One of the happy (re)discoveries at the Rising Tide 2 conference of Katrina bloggers this past weekend was the New Orleanians’ sheer vitality, creativity, and ingenuity—their will to survive, to renew, to make the city better than it was before. We came away reinvigorated, reassured that in at least one American city democracy and citizen activism are alive and well. (If you keep busy, it doesn’t hurt quite as bad—and anyway, struggling for your very survival has a way of concentrating the mind.) In part because some public officials are lame and passive, and others are working but overwhelmed and underfunded, gutsy determined citizens are taking into their own hands the work of rebuilding, forming civic associations, alerting fellow citizens about opportunities and dangers (potential funding, criminal activity on the streets or in City Hall), etc.
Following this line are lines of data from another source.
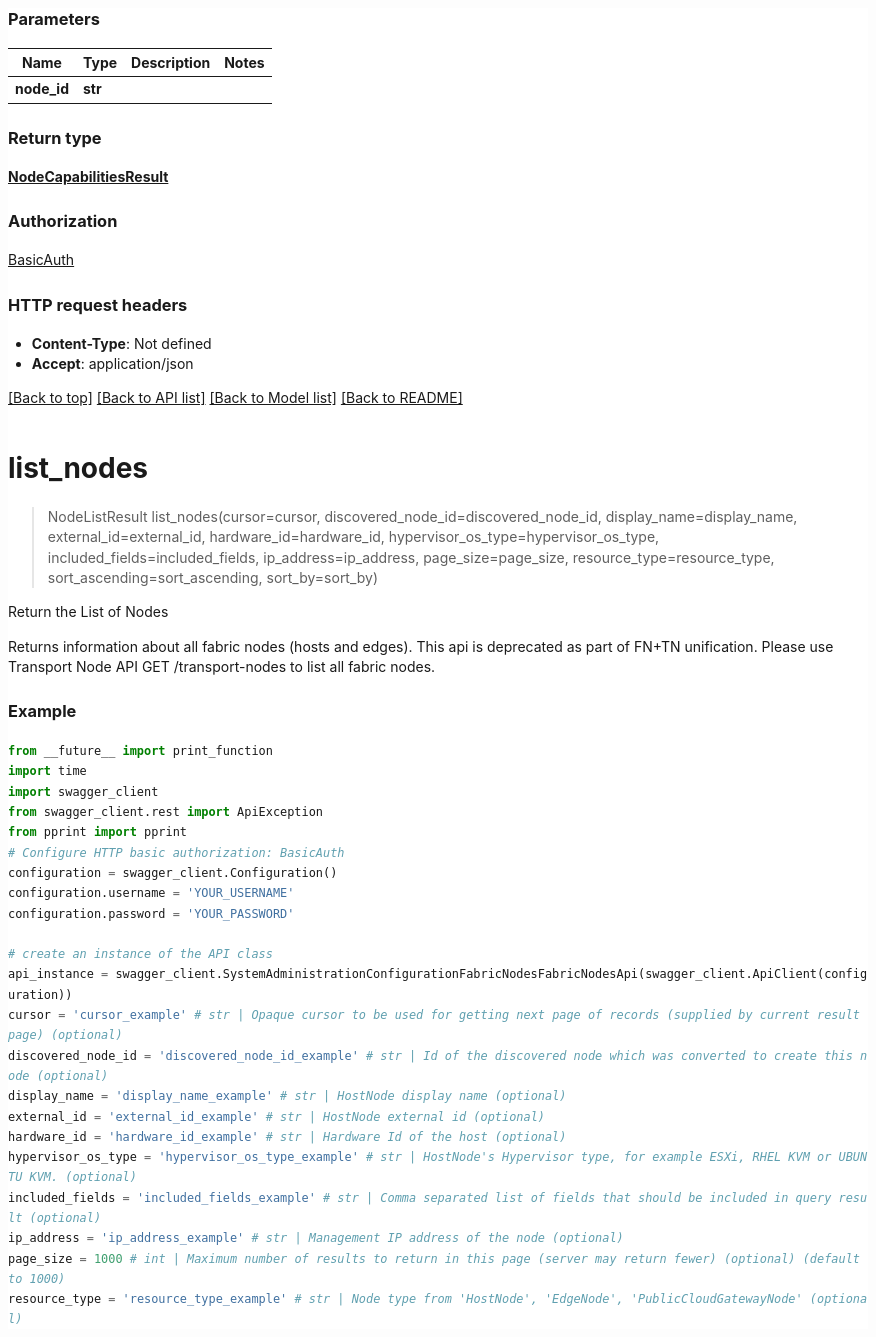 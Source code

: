 ### Parameters

Name | Type | Description  | Notes
------------- | ------------- | ------------- | -------------
 **node_id** | **str**|  | 

### Return type

[**NodeCapabilitiesResult**](NodeCapabilitiesResult.md)

### Authorization

[BasicAuth](../README.md#BasicAuth)

### HTTP request headers

 - **Content-Type**: Not defined
 - **Accept**: application/json

[[Back to top]](#) [[Back to API list]](../README.md#documentation-for-api-endpoints) [[Back to Model list]](../README.md#documentation-for-models) [[Back to README]](../README.md)

# **list_nodes**
> NodeListResult list_nodes(cursor=cursor, discovered_node_id=discovered_node_id, display_name=display_name, external_id=external_id, hardware_id=hardware_id, hypervisor_os_type=hypervisor_os_type, included_fields=included_fields, ip_address=ip_address, page_size=page_size, resource_type=resource_type, sort_ascending=sort_ascending, sort_by=sort_by)

Return the List of Nodes

Returns information about all fabric nodes (hosts and edges). This api is deprecated as part of FN+TN unification. Please use Transport Node API GET /transport-nodes to list all fabric nodes. 

### Example
```python
from __future__ import print_function
import time
import swagger_client
from swagger_client.rest import ApiException
from pprint import pprint
# Configure HTTP basic authorization: BasicAuth
configuration = swagger_client.Configuration()
configuration.username = 'YOUR_USERNAME'
configuration.password = 'YOUR_PASSWORD'

# create an instance of the API class
api_instance = swagger_client.SystemAdministrationConfigurationFabricNodesFabricNodesApi(swagger_client.ApiClient(configuration))
cursor = 'cursor_example' # str | Opaque cursor to be used for getting next page of records (supplied by current result page) (optional)
discovered_node_id = 'discovered_node_id_example' # str | Id of the discovered node which was converted to create this node (optional)
display_name = 'display_name_example' # str | HostNode display name (optional)
external_id = 'external_id_example' # str | HostNode external id (optional)
hardware_id = 'hardware_id_example' # str | Hardware Id of the host (optional)
hypervisor_os_type = 'hypervisor_os_type_example' # str | HostNode's Hypervisor type, for example ESXi, RHEL KVM or UBUNTU KVM. (optional)
included_fields = 'included_fields_example' # str | Comma separated list of fields that should be included in query result (optional)
ip_address = 'ip_address_example' # str | Management IP address of the node (optional)
page_size = 1000 # int | Maximum number of results to return in this page (server may return fewer) (optional) (default to 1000)
resource_type = 'resource_type_example' # str | Node type from 'HostNode', 'EdgeNode', 'PublicCloudGatewayNode' (optional)
```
And this vitality—this will to live, and to live better—made us realize that of all the reasons given for why New Orleans should be helped in its recovery, one that we’ve never heard mentioned (though it should be obvious) is the sheer creativity of the people in this city: the writers, musicians, artists, filmmakers, ceramicists and glass-blowers, gallery proprietors, booksellers, and all the ordinary citizens who so naturally invent whimsical Mardi Gras costumes and masks and floats and occasions for parties and so on. New Orleans not only breeds talented musicians and writers, etc., from its own rich soil and dirty river water and humid air, but it also attracts creative types who thrive in the city’s relatively tolerant society and inexpensive economy and lively calendars of festivals, readings, concerts, parades, gallery openings, jazz funerals, lectures, etc. (This hints at why New Orleans has been called not just a city but a civilization.)

So, in addition to all the other familiar reasons why the Crescent City warrants help in rebuilding—such as its seafood, the port, oil and gas, tourism, cuisine, and the rich musical heritage—America needs a healthy and happy New Orleans for the sake of its own cultural vitality, too. Now, we don’t expect this argument to make a deep impression on everyone, but for those who understand, for those who need art and joie de vivre like most people need a good meal, just think about what could be lost if New Orleans is neglected. Think of what has already been lost.


For a lively, passionate, book-length portrait of New Orleans’s cultural richness and importance, see Tom Piazza’s Why New Orleans Matters (2005).